The second type of automatic failover protects against physical server failures. This portion of the vSphere system, named vSphere HA, automatically restarts VMs in the event that the server running the VMs goes offline unexpectedly. Within the vCenter configuration, administrators can set priority levels so that the VMs are brought online in a specific order. That way, the most critical servers are the first machines to come back online, with less important servers being brought online last or left offline. Machines such as Active Directory (AD) domain controllers (DCs) and database servers should be the first machines to come back online. Next, machines running Internet-facing applications such as web servers should be brought online. Back-end processing servers and virtual workstations should be the last machines to come back online.

With this automatic VM restart functionally, the VM will go offline when a physical server fails. Typically, this downtime will only be a few minutes, but the amount of downtime varies, depending on the number of VMs on the host and how the automatic restart feature is configured.

Ensuring Outage-less Failover with Fault Tolerance

Fault Tolerance is another high availability feature in vSphere. When using the Fault Tolerance feature, a VM is run on two hosts at the same time in lockstep with each other. If there's a failure on the host running the active copy of the VM, the passive machine running in lockstep takes over processing for the VM. This high availability feature allows a VM to remain online, even when the host running the VM fails.

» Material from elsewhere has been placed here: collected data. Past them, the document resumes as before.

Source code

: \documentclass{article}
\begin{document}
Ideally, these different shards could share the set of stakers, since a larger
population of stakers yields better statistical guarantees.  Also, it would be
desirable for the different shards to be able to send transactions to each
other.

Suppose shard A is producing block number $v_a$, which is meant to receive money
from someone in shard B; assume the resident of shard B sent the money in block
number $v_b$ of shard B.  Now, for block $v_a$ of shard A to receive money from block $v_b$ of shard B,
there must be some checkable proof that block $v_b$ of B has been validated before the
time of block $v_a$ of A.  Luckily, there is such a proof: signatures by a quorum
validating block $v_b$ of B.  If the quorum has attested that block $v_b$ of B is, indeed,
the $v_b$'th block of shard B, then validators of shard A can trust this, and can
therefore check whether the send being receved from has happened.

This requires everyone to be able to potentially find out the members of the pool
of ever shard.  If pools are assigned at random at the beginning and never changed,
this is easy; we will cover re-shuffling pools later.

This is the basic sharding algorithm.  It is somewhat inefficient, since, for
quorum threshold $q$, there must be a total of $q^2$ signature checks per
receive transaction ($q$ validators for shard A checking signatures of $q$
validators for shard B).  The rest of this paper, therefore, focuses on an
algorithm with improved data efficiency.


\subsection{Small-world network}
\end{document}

There are several very specific requirements for using the Fault Tolerance feature. For example, the VM is limited to a single virtual CPU (vCPU) and specific versions of the BIOS are required. (The requirements vary based on the vSphere version.) However, if the VM meets these requirements, this is an excellent way to keep the VM online in the event of a server failure.

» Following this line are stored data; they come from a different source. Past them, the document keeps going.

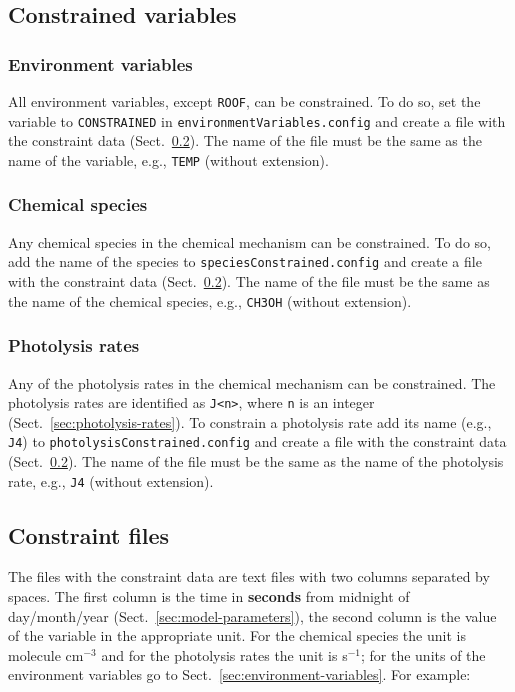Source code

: \subsection{Constrained variables} \label{subsec:constrained-variables}

\subsubsection{Environment variables}

All environment variables, except \texttt{ROOF}, can be
constrained. To do so, set the variable to \texttt{CONSTRAINED} in
\texttt{environmentVariables.config} and create
a file with the constraint data (Sect.~\ref{subsec:constraint-files}). The name of the file must be the
same as the name of the variable, e.g., \texttt{TEMP} (without
extension).

\subsubsection{Chemical species}

Any chemical species in the chemical mechanism can be constrained. To
do so, add the name of the species to
\texttt{speciesConstrained.config} and create a
file with the constraint data (Sect.~\ref{subsec:constraint-files}). The name of the file must be the same
as the name of the chemical species, e.g., \texttt{CH3OH} (without
extension).

\subsubsection{Photolysis rates}

Any of the photolysis rates in the chemical mechanism can be
constrained. The photolysis rates are identified as \verb|J<n>|, where
\texttt{n} is an integer (Sect.~\ref{sec:photolysis-rates}). To
constrain a photolysis rate add its name (e.g., \texttt{J4}) to
\texttt{photolysisConstrained.config} and create
a file with the constraint data (Sect.~\ref{subsec:constraint-files}). The name of the file must be the
same as the name of the photolysis rate, e.g., \texttt{J4} (without
extension).

\subsection{Constraint files} \label{subsec:constraint-files}

The files with the constraint data are text files with two columns
separated by spaces. The first column is the time in \textbf{seconds}
from midnight of day/month/year (Sect.~\ref{sec:model-parameters}),
the second column is the value of the variable in the appropriate
unit. For the chemical species the unit is molecule cm$^{-3}$ and
for the photolysis rates the unit is s$^{-1}$; for the units of the environment
variables go to Sect.~\ref{sec:environment-variables}. For example:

Using the Maintenance Mode

One of the great features of vSphere is that VMs don't need to be manually moved from one physical host to another when a physical host needs maintenance (e.g., rebooted, patched). What makes this possible is the vSphere system's maintenance mode. When a host server is placed into maintenance mode, the host will automatically transfer all of its VMs to other hosts within the farm. After all the VMs have been migrated to another host, the host's transition from running mode to maintenance mode is complete. At that point, the host won't allow any VMs to be run on it.

To place a physical host into maintenance mode, you simply right-click the server from the vSphere management client, then select Enter Maintenance Mode from the context menu. The vCenter client will ask if the VMs should be evacuated from the host. Clicking the Yes button will cause the vMotion process to move the VMs to other servers in the farm. After the maintenance on the host is done, you must manually remove the system from maintenance mode and place it back into an operational state.

Configuring vSphere High Availability

All the high availability settings can be found within the vSphere client application. This vSphere management tool is used for managing and configuring the entire vSphere platform. To access the high availability management settings, you need to be in the Hosts and Clusters view in the vSphere application. To get to that view, you need to select Home on the navigation bar, then select Hosts and Clusters from within the Inventory section. The navigation bar will then look like the one shown in Figure 1.

Figure 1: Checking the Navigation Bar to Make Sure You're in the Hosts and Clusters View

Configuring DRS. You need to configure DRS from within the properties of the specific cluster. To edit a cluster's properties, go to the Hosts and Clusters view. Locate the cluster from the object list on the right side of the application. Right-click the cluster and select Edit Settings from the context menu. In the Settings dialog box, select vSphere DRS, as shown in Figure 2. You can then configure the amount of automation that should be used by the DRS system as well as how conservative or aggressive the migration threshold should be.

Figure 2: Configuring DRS

Under vSphere DRS in the Settings dialog box, there are links to the DRS Groups Manager, Rules, Virtual Machine Options, and Power Management pages. You use the DRS Groups Manager page when you want to configure VMs into groups. The DRS Groups Manager feature is used to bind specific VMs to a specific host. Typically, this feature wouldn't be used unless a VM requires that the host has a specific characteristic (e.g., a device that's physically connected to the host).

On the Rules page, you can configure specific rules for DRS. You can create three different kinds of rules:

  • Rules to keep specific VMs on different hosts at all times. You typically use this kind of rule to ensure that the different nodes in a virtual server cluster (e.g., SQL Server failover cluster) are always running on different hosts.
  • Rules to force VMs to exist on the same host. You typically use this kind of rule to minimize the network traffic between different VMs, such as between an application server and a database server.
  • Rules to bind specific VMs to a specific host using DRS groups. You configure the DRS groups on the DRS Group Manager page.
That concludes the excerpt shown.